Industry group questions FDA oversite of m-health devices

The mHealth Regulatory Coalition, an industry group comprised of many of the mobile health IT stakeholders, is weighing in on the issue of when the Food and Drug Administration (FDA) should regulate mobile healthcare hardware and software--and to what degree.

In a new white paper, the group, which includes providers using m-health technologies and organizations that manufacture and distribute such hardware and software, said that the FDA clearly has to define issues before it can resolve them.

Whether a product will be regulated as a medical device depends on the product's intended use. In m-health, a gray area sometimes exists between general health and wellness on the one hand and diagnosis or treatment of a disease or health condition on the other. This makes determining the intended use challenging, the group said.
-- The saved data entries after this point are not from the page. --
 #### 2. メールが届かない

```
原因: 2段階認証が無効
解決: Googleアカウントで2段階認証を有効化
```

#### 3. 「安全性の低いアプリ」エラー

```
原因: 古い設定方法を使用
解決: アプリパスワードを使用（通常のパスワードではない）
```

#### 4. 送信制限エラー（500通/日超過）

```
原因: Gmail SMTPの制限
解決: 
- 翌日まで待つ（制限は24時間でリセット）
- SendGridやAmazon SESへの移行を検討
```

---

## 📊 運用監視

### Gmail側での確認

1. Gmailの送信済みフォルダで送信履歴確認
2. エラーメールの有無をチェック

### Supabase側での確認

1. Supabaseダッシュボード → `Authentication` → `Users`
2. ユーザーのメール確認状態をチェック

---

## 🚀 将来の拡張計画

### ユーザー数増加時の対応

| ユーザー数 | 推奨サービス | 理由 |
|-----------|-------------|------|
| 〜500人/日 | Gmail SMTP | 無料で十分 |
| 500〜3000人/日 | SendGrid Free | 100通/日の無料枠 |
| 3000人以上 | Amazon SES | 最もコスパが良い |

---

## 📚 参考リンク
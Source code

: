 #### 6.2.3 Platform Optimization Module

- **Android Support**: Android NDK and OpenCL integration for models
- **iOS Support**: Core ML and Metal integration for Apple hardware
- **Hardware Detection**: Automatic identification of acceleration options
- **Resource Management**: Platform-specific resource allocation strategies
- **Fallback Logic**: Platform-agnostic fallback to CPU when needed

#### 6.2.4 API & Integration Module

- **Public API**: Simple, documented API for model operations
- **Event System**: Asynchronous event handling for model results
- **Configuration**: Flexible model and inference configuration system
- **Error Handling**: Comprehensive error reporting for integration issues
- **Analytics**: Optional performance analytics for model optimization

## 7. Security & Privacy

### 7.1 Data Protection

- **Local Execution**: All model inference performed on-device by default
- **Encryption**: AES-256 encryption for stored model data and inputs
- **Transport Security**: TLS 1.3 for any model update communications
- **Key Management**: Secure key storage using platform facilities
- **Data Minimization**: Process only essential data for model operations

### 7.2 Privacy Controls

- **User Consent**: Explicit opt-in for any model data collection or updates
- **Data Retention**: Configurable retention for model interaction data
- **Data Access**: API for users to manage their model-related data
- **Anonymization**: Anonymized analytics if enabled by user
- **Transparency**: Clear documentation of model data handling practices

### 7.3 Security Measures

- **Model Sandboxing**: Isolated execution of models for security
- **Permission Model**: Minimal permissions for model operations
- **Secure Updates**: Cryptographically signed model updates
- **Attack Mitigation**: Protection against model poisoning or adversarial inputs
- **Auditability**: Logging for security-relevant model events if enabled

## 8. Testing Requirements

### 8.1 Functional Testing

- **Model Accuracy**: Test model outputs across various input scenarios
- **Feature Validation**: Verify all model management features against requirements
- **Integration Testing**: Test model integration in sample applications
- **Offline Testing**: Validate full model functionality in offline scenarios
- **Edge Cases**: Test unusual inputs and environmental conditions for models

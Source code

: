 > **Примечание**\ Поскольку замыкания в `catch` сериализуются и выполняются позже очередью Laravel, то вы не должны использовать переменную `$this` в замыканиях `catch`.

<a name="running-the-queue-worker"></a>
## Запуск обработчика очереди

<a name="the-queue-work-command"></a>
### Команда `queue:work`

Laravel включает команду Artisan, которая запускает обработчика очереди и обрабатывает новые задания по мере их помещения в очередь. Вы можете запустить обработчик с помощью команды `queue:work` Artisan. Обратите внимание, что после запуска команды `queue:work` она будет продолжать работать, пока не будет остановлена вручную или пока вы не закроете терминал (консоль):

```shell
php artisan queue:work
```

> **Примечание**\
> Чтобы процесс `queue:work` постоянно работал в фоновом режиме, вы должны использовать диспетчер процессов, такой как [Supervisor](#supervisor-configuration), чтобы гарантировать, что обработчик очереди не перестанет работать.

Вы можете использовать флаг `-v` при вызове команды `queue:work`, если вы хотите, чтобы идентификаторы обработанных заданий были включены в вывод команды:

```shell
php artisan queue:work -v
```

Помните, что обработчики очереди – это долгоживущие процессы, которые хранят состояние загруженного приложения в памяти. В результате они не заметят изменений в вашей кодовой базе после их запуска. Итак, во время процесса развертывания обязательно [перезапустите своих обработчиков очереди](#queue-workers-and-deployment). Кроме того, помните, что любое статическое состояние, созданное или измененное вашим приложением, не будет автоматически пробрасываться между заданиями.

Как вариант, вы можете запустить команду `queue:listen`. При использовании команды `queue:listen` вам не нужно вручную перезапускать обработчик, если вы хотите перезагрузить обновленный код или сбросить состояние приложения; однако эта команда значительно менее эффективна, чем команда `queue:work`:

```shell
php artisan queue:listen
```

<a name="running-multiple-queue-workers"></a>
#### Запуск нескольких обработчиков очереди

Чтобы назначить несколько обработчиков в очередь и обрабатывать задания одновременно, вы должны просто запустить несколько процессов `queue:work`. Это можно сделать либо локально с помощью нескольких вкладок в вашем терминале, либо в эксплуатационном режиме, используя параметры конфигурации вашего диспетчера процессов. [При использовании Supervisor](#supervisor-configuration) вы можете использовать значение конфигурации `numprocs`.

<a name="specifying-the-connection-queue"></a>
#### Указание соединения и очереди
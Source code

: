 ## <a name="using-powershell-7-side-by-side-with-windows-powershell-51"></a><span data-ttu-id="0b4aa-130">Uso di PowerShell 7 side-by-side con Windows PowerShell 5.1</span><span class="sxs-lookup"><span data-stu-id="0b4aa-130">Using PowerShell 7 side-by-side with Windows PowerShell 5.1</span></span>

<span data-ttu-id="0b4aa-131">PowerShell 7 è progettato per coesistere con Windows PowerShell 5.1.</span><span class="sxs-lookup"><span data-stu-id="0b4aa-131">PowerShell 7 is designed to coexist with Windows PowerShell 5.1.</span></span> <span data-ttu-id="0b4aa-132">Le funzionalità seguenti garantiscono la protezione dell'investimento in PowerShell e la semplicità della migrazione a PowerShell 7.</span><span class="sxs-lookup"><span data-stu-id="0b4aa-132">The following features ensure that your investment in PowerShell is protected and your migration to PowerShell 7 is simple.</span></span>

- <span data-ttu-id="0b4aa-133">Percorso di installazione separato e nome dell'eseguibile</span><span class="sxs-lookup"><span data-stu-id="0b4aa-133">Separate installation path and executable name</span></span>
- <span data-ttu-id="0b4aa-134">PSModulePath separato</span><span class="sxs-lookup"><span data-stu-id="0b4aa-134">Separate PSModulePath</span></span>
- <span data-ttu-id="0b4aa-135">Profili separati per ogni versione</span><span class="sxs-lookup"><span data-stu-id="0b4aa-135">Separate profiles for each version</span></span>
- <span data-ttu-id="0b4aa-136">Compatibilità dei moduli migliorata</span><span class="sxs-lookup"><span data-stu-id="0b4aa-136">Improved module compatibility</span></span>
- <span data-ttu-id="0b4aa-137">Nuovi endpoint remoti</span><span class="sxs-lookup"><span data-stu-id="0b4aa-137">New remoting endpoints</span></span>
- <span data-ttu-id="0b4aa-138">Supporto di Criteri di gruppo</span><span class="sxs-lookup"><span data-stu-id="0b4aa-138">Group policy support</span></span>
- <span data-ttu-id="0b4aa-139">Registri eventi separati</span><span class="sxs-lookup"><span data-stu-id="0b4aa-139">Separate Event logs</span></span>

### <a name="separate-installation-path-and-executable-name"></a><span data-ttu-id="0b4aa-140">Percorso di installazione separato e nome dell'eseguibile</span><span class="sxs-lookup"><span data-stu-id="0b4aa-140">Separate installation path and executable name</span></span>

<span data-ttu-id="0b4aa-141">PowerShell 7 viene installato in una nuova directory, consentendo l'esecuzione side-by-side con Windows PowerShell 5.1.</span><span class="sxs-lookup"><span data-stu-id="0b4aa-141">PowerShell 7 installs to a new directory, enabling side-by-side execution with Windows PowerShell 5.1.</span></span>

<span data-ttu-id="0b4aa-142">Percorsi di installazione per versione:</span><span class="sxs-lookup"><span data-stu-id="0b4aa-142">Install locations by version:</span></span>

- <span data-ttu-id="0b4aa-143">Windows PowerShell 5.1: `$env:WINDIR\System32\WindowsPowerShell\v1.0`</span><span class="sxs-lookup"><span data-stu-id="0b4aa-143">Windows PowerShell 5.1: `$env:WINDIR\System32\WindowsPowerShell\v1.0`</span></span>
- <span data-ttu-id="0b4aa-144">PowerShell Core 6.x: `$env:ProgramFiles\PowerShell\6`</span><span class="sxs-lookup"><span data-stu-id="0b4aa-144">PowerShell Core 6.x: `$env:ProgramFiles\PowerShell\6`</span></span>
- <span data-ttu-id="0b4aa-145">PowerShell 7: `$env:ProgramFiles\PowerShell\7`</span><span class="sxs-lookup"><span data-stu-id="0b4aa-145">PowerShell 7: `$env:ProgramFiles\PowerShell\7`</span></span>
The group also questioned whether mobile phones and other generic communication hardware become FDA-regulated medical devices "simply because they are promoted for connection to a medical device." Essentially, they wonder if it's necessary to categorize a mobile phone intended to be used to download data from a pacemaker as a Class III medical device, regulated to "the highest degree."

The "FDA's so-called accessory policy that for decades has held that any product intended to be connected to a medical device" is regulated to the same degree as the medical device "produces some illogical scenarios if applied literally in today's connected health environment," the group said.